Crítica | Boogie Nights
SONHO DE ADOLESCENTE
Segundo filme de Paul Thomas Anderson entrega seu talento e sua idade
Paul Thomas Anderson tinha 26 anos (minha idade) quando filmou Boogie Nights, seu segundo longa. O que faz o simples exercício de eu, que ainda não tenho sequer um filme lançado (estamos trabalhando nisso), criticar seu trabalho no que muitos consideram um candidato a jovem clássico uma ironia permitida e necessária apenas pela arte (e o esporte) e por aqueles que a comentam.
Pois é isso que vou fazer pela maior parte deste texto: pontuar como, apesar das virtudes e do virtuosismo, o segundo filme de PTA parece a realização de um sonho adolescente imaturo, tanto em conteúdo como em forma.
O Cinema, diferente da Música (e, quem diria, o pornô), é uma arte que requer experiencia, tanto de prática como de vida. Portanto é evidente seu talento em comandar uma produção tão grande, envolvendo atores renomados e um orçamento milionário, mas me parece que a necessidade de mostrar acaba sufocando o que é mostrado. As quase três horas passam rápido e mostram muitos acontecimentos, mas pouco dizem sobre qualquer um deles.
Visivelmente influenciado por Tarantino, Anderson tenta construir uma antologia conectada de esquetes, núcleos e personagens - quase uma versão beta de Vício Inerente (2014), esse sim com toda a roupagem e estilo que o diretor descobriria ao longo dos anos. Até acho que funciona como uma espécie filme-produto-comentário do recorte que mostra (pornografia do fim dos anos 70), mas o anacronismo criado com a linguagem noventista cria um filme ansioso e desconfortavel consigo mesmo.
A sensação que me passa é de um filme preso entre tempos e tendências. Rápido demais para os dramas se situarem, mas não rápido o suficiente para que o descontrole seja sentido. Que tenta emular Tarantino, mas nunca compreende o tempo das próprias cenas, o peso da frivolidade dos diálogos, e ainda meio que força tudo dentro de uma abordagem quase camp que fica no meio do caminho entre o diretor de Pulp Fiction (1994) Verhoeven que, com seu Showgirls (1995), fez uma versão melhor deste mesmo filme.
Por mais que os altos e baixos consigam transmitir uma certa carga emocional, é tudo muito efêmero, e não de maneira que se entenda como tal. A partir da metade, o filme vira praticamente uma série de esquetes, todas meio óbvias, todas meio já vistas antes. Ascensão, queda, ressurreição, mas de um modo fabricado.

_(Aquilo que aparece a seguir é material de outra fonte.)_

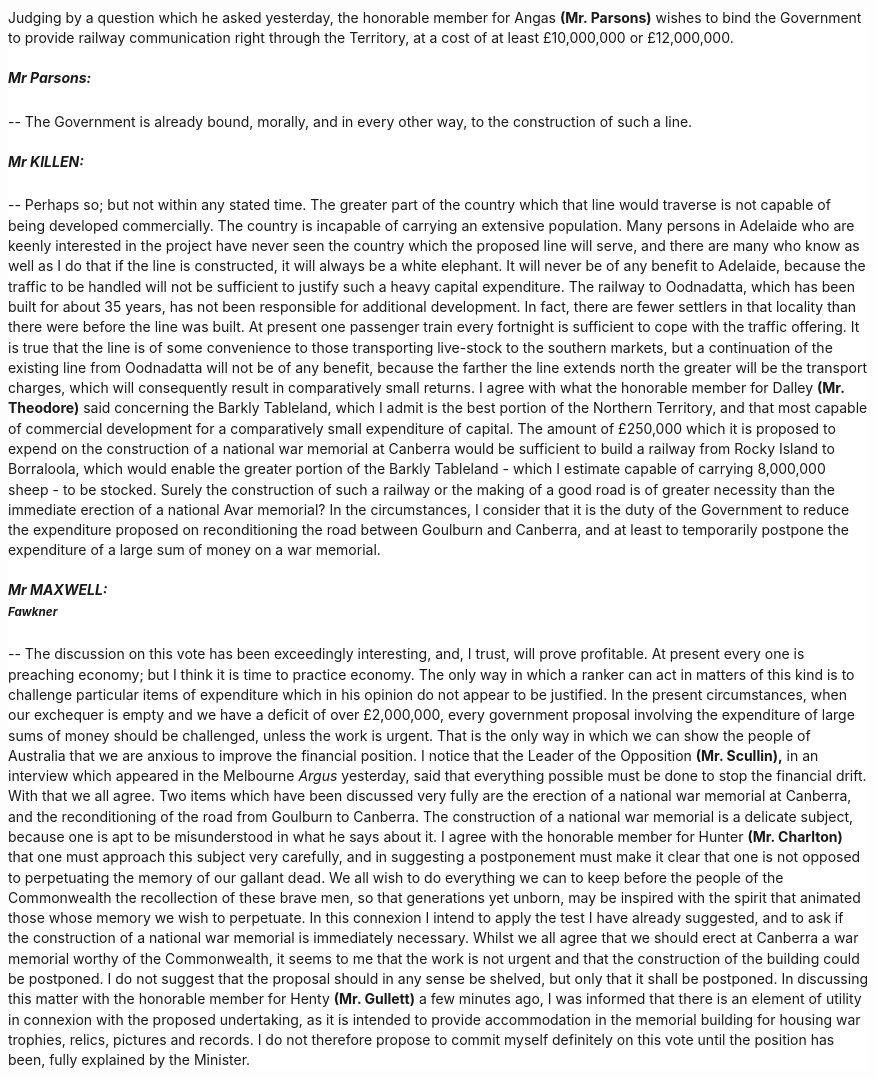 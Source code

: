 Judging by a question which he asked yesterday, the honorable member for Angas  **(Mr. Parsons)**  wishes to bind the Government to provide railway communication right through the Territory, at a cost of at least £10,000,000 or £12,000,000. 

##### Mr Parsons:

-- The Government is already bound, morally, and in every other way, to the construction of such a line. 

##### Mr KILLEN:

-- Perhaps so; but not within any stated time. The greater part of the country which that line would traverse is not capable of being developed commercially. The country is incapable of carrying an extensive population. Many persons in Adelaide who are keenly interested in the project have never seen the country which the proposed line will serve, and there are many who know as well as I do that if the line is constructed, it will always be a white elephant. It will never be of any benefit to Adelaide, because the traffic to be handled will not be sufficient to justify such a heavy capital expenditure. The railway to Oodnadatta, which has been built for about 35 years, has not been responsible for additional development. In fact, there are fewer settlers in that locality than there were before the line was built. At present one passenger train every fortnight is sufficient to cope with the traffic offering. It is true that the  line is of some convenience to those transporting live-stock to the southern markets, but a continuation of  the  existing line from Oodnadatta will not be of any benefit, because the farther the line extends north the greater will be the transport charges, which will consequently result in comparatively small returns. I agree with what the honorable member for Dalley  **(Mr. Theodore)**  said concerning the Barkly Tableland, which I admit is the best portion of the Northern Territory, and that most capable of commercial development for a comparatively small expenditure of capital. The amount of  £250,000  which it is proposed to expend on the construction of a national war memorial at Canberra would be sufficient to build a railway from Rocky Island to Borraloola, which would enable the greater portion of the Barkly Tableland - which I estimate capable of carrying  8,000,000  sheep - to be stocked. Surely the construction of such a railway or the making of a good road is of greater necessity than the immediate erection of a national  Avar  memorial? In the circumstances, I consider that it is the duty of the Government to reduce the expenditure proposed on reconditioning the road between Goulburn and Canberra, and at least to temporarily postpone the expenditure of a large sum of money on a war memorial. 

##### Mr MAXWELL:<br><small class="text-muted">Fawkner</small>

-- The discussion on this vote has been exceedingly interesting, and, I trust, will prove profitable. At present every one is preaching economy; but I think it is time to practice economy. The only way in which a ranker can act in matters of this kind is to challenge particular items of expenditure which in his opinion do not appear to be justified. In the present circumstances, when our exchequer is empty and we have a deficit of over  £2,000,000,  every government proposal involving the expenditure of large sums of money should be challenged, unless the work is urgent. That is the only way in which we can show the people of Australia that we are anxious to improve the financial position. I notice that the Leader of the Opposition  **(Mr. Scullin),**  in an interview which appeared in the Melbourne  *Argus*  yesterday, said that everything possible must be done to stop the financial drift. With that we all agree. Two items which have been discussed very fully are the erection of a national war memorial at Canberra, and the reconditioning of the road from Goulburn to Canberra. The construction of a national war memorial is a delicate subject, because one is apt to be misunderstood in what he says about it. I agree with the honorable member for Hunter  **(Mr. Charlton)**  that one must approach this subject very carefully, and in suggesting a postponement must make it clear that one is not opposed to perpetuating the memory of our gallant dead. We all wish to do everything we can to keep before the people of the Commonwealth the recollection of these brave men, so that generations yet unborn, may be inspired with the spirit that animated those whose memory we wish to perpetuate. In this connexion I intend to apply the test I have already suggested, and to ask if the construction of a national war memorial is immediately necessary. Whilst we all agree that we should erect at Canberra a war memorial worthy of the Commonwealth, it seems to me that the work is not urgent and that the construction of the building could be postponed. I do not suggest that the proposal should in any sense be shelved, but only that it shall be postponed. In discussing this matter with the honorable member for Henty  **(Mr. Gullett)**  a few minutes ago, I was informed that there is an element of utility in connexion with the proposed undertaking, as it is intended to provide accommodation in the memorial building for housing war trophies, relics, pictures and records. I do not therefore propose to commit myself definitely on this vote until the position has been, fully explained by the Minister. 
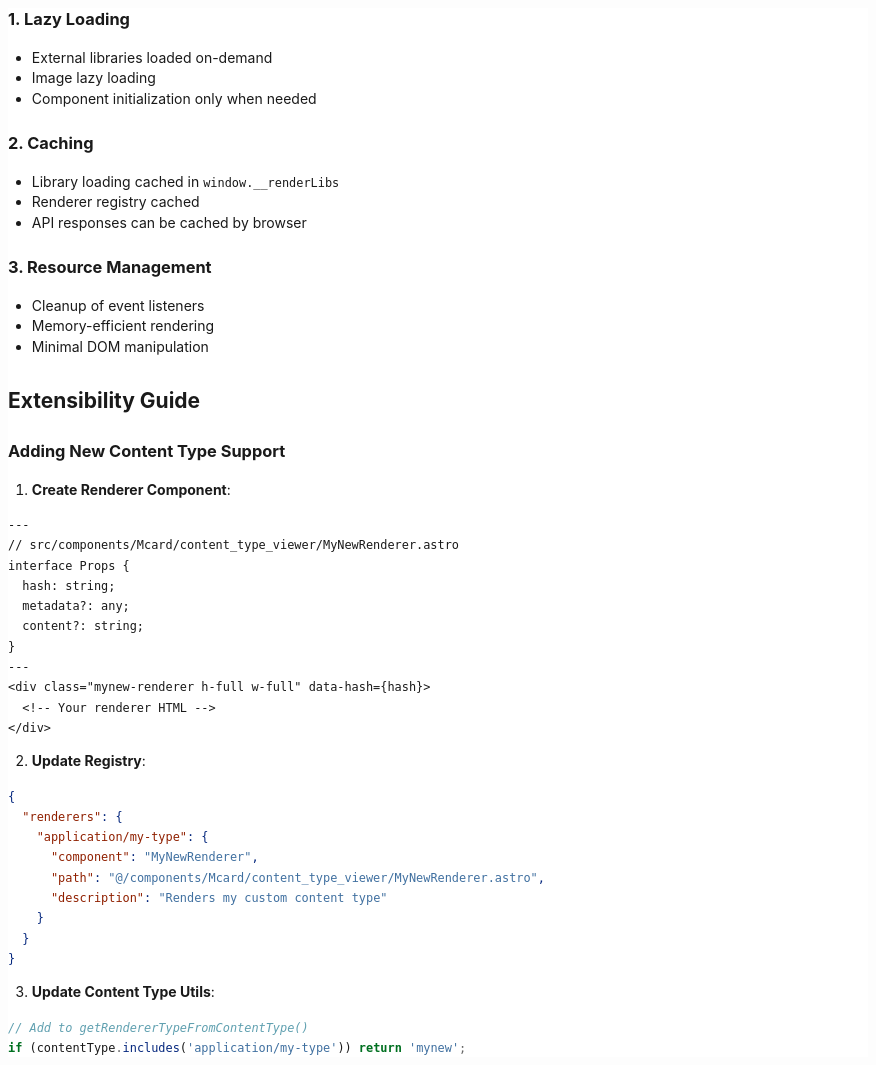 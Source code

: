 ### 1. Lazy Loading
- External libraries loaded on-demand
- Image lazy loading
- Component initialization only when needed

### 2. Caching
- Library loading cached in `window.__renderLibs`
- Renderer registry cached
- API responses can be cached by browser

### 3. Resource Management
- Cleanup of event listeners
- Memory-efficient rendering
- Minimal DOM manipulation

## Extensibility Guide

### Adding New Content Type Support

1. **Create Renderer Component**:
```astro
---
// src/components/Mcard/content_type_viewer/MyNewRenderer.astro
interface Props {
  hash: string;
  metadata?: any;
  content?: string;
}
---
<div class="mynew-renderer h-full w-full" data-hash={hash}>
  <!-- Your renderer HTML -->
</div>
```

2. **Update Registry**:
```json
{
  "renderers": {
    "application/my-type": {
      "component": "MyNewRenderer",
      "path": "@/components/Mcard/content_type_viewer/MyNewRenderer.astro",
      "description": "Renders my custom content type"
    }
  }
}
```

3. **Update Content Type Utils**:
```typescript
// Add to getRendererTypeFromContentType()
if (contentType.includes('application/my-type')) return 'mynew';
```
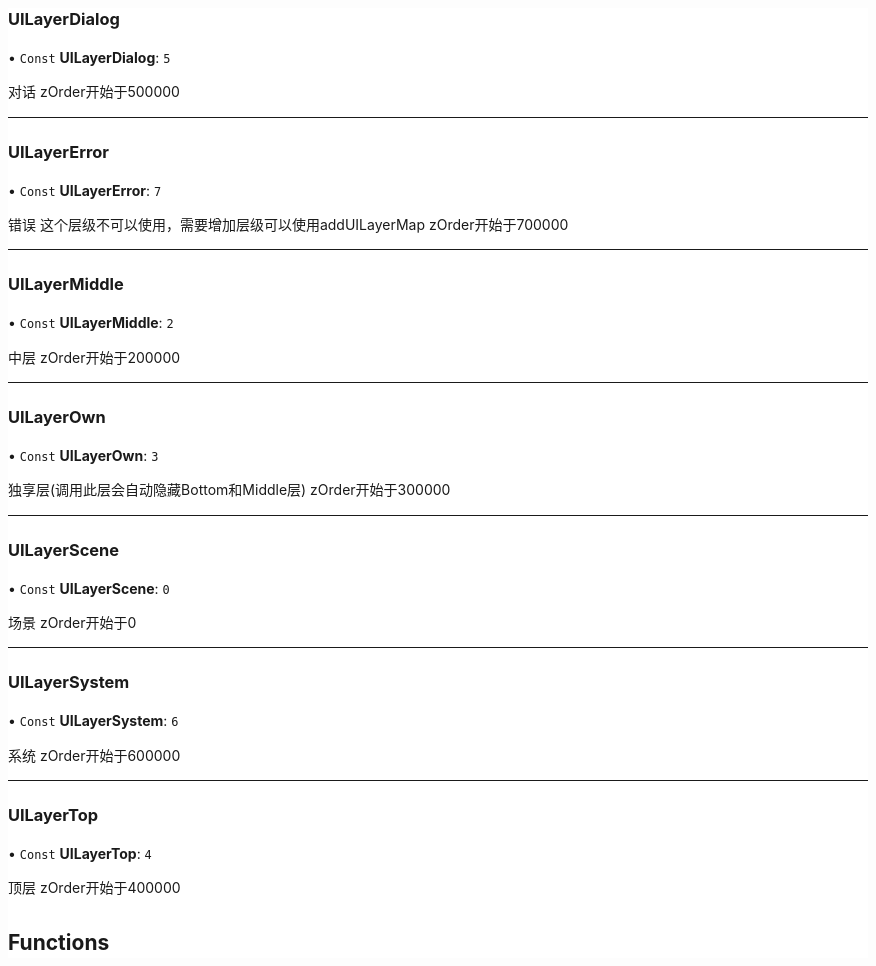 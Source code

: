 ### UILayerDialog <Score text="UILayerDialog" /> 

• `Const` **UILayerDialog**: ``5``

对话 zOrder开始于500000

___

### UILayerError <Score text="UILayerError" /> 

• `Const` **UILayerError**: ``7``

错误 这个层级不可以使用，需要增加层级可以使用addUILayerMap zOrder开始于700000

___

### UILayerMiddle <Score text="UILayerMiddle" /> 

• `Const` **UILayerMiddle**: ``2``

中层 zOrder开始于200000

___

### UILayerOwn <Score text="UILayerOwn" /> 

• `Const` **UILayerOwn**: ``3``

独享层(调用此层会自动隐藏Bottom和Middle层) zOrder开始于300000

___

### UILayerScene <Score text="UILayerScene" /> 

• `Const` **UILayerScene**: ``0``

场景 zOrder开始于0

___

### UILayerSystem <Score text="UILayerSystem" /> 

• `Const` **UILayerSystem**: ``6``

系统 zOrder开始于600000

___

### UILayerTop <Score text="UILayerTop" /> 

• `Const` **UILayerTop**: ``4``

顶层 zOrder开始于400000

## Functions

Curiosamente, Mark Wahlberg me parece o ator perfeito para um filme tão incerto de si mesmo. Ele jamais conseguiria fazer um filme de Tarantino, porque sempre é óbvio demais quando está atuando, mas quando tentou se entregar ao Camp em Fim dos Tempos (2008), também parecia deslocado. Do elenco acho que é o único que casa com a proposta, talvez por ele próprio ser essa criatura singular em busca de um norte.
É só ver a diferença nas abordagens de Burt Reynolds e Julianne Moore, e é possível constatar que o jovem Anderson tinha muito a mostrar, mas simplesmente ainda não tinha controle o suficiente da própria visão. Um parece vindo de um filme paródia, outra tentando ganhar prêmio de atuação em Sundance.
Acho até meio bizarro como não haja um consenso de que o filme foge completamente do que se tornaram as forças de Anderson ao decorrer da carreira, um cineasta que aprendeu o peso dos diálogos e do tempo, e que encontrou em uma espécie de drama existencialista seu forte. Ali, parecia ser a história que ele precisava tirar de dentro de si mesmo (ou melhor, refazer, pois seu primeiro curta foi uma versão de orçamento enxuto sobre o mesmo personagem), com o que ele tinha para mostrar então com 26 anos.
Por isso, Boogie Nights parece mais uma brisa, um filme que nunca para para reconhecer que está vivo, e que na necessidade de se mostrar esquece de simplesmente ser. Se fosse amigo de Anderson na época, falaria isso para ele, mas ainda estaria invejosamente orgulhoso.